● **Your task**
All of the data should be repeated exactly; pictures are not part of the copy.

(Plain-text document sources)
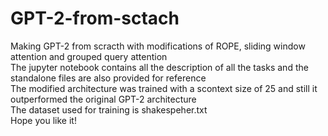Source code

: # GPT-2-from-sctach
Making GPT-2 from scracth with modifications of ROPE, sliding window attention and grouped query attention<br>
The jupyter notebook contains all the description of all the tasks and the standalone files are also provided for reference<br>
The modified architecture was trained with a scontext size of 25 and still it outperformed the original GPT-2 architecture<br>
The dataset used for training is shakespeher.txt<br>
Hope you like it!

● **Response area**
Source code

: # GPT-2-from-sctach
Making GPT-2 from scracth with modifications of ROPE, sliding window attention and grouped query attention<br>
The jupyter notebook contains all the description of all the tasks and the standalone files are also provided for reference<br>
The modified architecture was trained with a scontext size of 25 and still it outperformed the original GPT-2 architecture<br>
The dataset used for training is shakespeher.txt<br>
Hope you like it!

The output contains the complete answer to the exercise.